Last week I published a post on how I used Power BI Desktop to import PASS Summit 2019 session schedule and build a few reports for myself to help me sort my sessions of interest by day/time/room and decide which ones to attend.

In that post, I had initially tried to import the schedule with “Get Data From Web” within Power BI Desktop but was not able to do so because I ran into the following error and did not know how to get around it:

Unable to Connect: We encountered an error while trying to connect. Details:”The server committed a protocol violation. Section=ResponseHeader Detail=CR must be followed by LF”

It looks like something on this page is not following the expected HTML pattern so “Get Data From Web” is not able to pull its data directly.

Thankfully, Reza Rad showed me an alternative way to get data from a web site at SQL Saturday Atlanta. I was able to use this method that I will explain later in this post to pull the sessions schedule directly from PASS’s website and bypass the manual export to PDF/Excel and import into Power B Desktop steps. This makes it a lot easier to keep the report up to date with changes in the schedule as they can sometimes happen at the last minute.

You can find the new pbix file here: “PASS Summit 2019 Sessions From Web Live.pbix“.

Sessions Summary

In this Power BI Desktop report, in addition to the session categories I had used previously, I added some Word Cloud and Q&A visuals.

The Q&A feature is pretty cool. You can ask questions such as “sessions on Power BI” or any other topic and get a list of the sessions. This works out of the box without any more configurations. You can also ask questions such as which speaker has the most session count? (Hint: The answer is Hamish Watson as seen in the Speaker Word Cloud visual. Check out all the Speaker Idol sessions).

The following shows the “Power BI” report section which is one of the session categories I am interested in.

One of my favorite reports is the “Room Schedule” report. It looks like if you don’t like walking and want to stay at one room/building, any of the TCC rooms will have plenty of Power BI/Azure/AI sessions.

Get Data From Web and PASS 2019 schedule

If you try “Get Data From Web” to pull data from PASS Summit 2019 schedule page, you get an error. This method works for a lot of pages but for some reason it does not work for this page.

You get this error:

Unable to Connect: We encountered an error while trying to connect. Details:”The server committed a protocol violation. Section=ResponseHeader Detail=CR must be followed by LF”

One way to get around this, is to start with “Edit Queries” from scratch and use the M language function Web.Page(Web.Contents()) to pull the data. Instead of doing this, you can connect to a different web page (Rotten Tomatoes Top Movies) that Power BI is able to read from and edit the web address later in the Query Editor. That’s what I did.

Start with Get Data From Web:

Type in the web address of a page that has any kind of a list in it, for example: https://www.rottentomatoes.com/top/

Once the page contents show in the Navigator window, choose any Table from the page and click on Transform Data.

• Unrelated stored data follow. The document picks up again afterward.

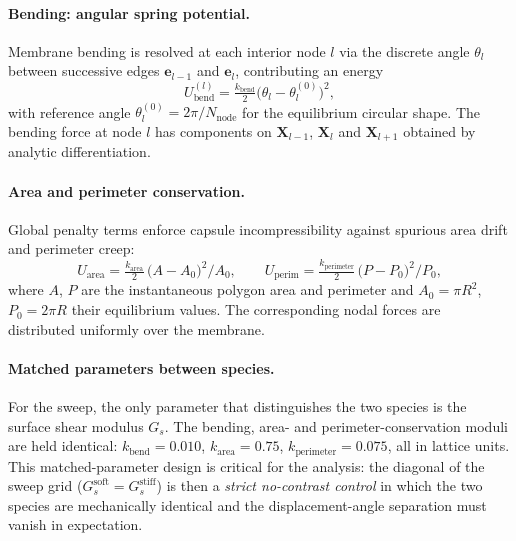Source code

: \documentclass[11pt,a4paper]{article}
\begin{document}
\paragraph{Bending: angular spring potential.}
Membrane bending is resolved at each interior node $l$ via the
discrete angle $\theta_l$ between successive edges
$\boldsymbol e_{l-1}$ and $\boldsymbol e_l$, contributing an
energy~\citep{kruger2011efficient}
\begin{equation}
U_{\text{bend}}^{(l)} = \tfrac{k_{\text{bend}}}{2}
   \bigl( \theta_l - \theta_l^{(0)} \bigr)^2,
\label{eq:bending}
\end{equation}
with reference angle $\theta_l^{(0)} = 2\pi/N_{\text{node}}$ for the
equilibrium circular shape. The bending force at node $l$ has
components on $\boldsymbol X_{l-1}$, $\boldsymbol X_l$ and
$\boldsymbol X_{l+1}$ obtained by analytic differentiation.

\paragraph{Area and perimeter conservation.}
Global penalty terms enforce capsule incompressibility against
spurious area drift and perimeter creep:
\begin{equation}
U_{\text{area}} = \tfrac{k_{\text{area}}}{2}\,
   \bigl(A - A_0\bigr)^2 / A_0,
\qquad
U_{\text{perim}} = \tfrac{k_{\text{perimeter}}}{2}\,
   \bigl(P - P_0\bigr)^2 / P_0,
\label{eq:area-perim}
\end{equation}
where $A$, $P$ are the instantaneous polygon area and perimeter and
$A_0 = \pi R^2$, $P_0 = 2\pi R$ their equilibrium values. The
corresponding nodal forces are distributed uniformly over the
membrane.

\paragraph{Matched parameters between species.}
For the sweep, the only parameter that distinguishes the two
species is the surface shear modulus $G_s$. The bending, area- and
perimeter-conservation moduli are held identical:
$k_{\text{bend}} = 0.010$,
$k_{\text{area}} = 0.75$,
$k_{\text{perimeter}} = 0.075$, all in lattice units. This
matched-parameter design is critical for the analysis: the diagonal
of the sweep grid ($G_s^{\text{soft}} = G_s^{\text{stiff}}$) is then
a \emph{strict no-contrast control} in which the two species are
mechanically identical and the displacement-angle separation must
vanish in expectation.
\end{document}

When the Query Editor opens, under Applied Steps, remove “Changed Type” and “Navigation” steps. Click on the “Source” step:

This step shows the M function Web.Page(Web.Contents()) that is used to pull the page data:

= Web.Page(Web.Contents(“https://www.rottentomatoes.com/top/”))

Change the web address to https://www.pass.org/summit/2019/Learn/Schedule.aspx

Once the contents load, you can see that each day of conference has its own Table. Click on each Table to add it to the model.

You can download the pbix file shown above from here.

Once you have this file, it is easy to do some clean up and end up at the pbix file that I used to look at the sessions.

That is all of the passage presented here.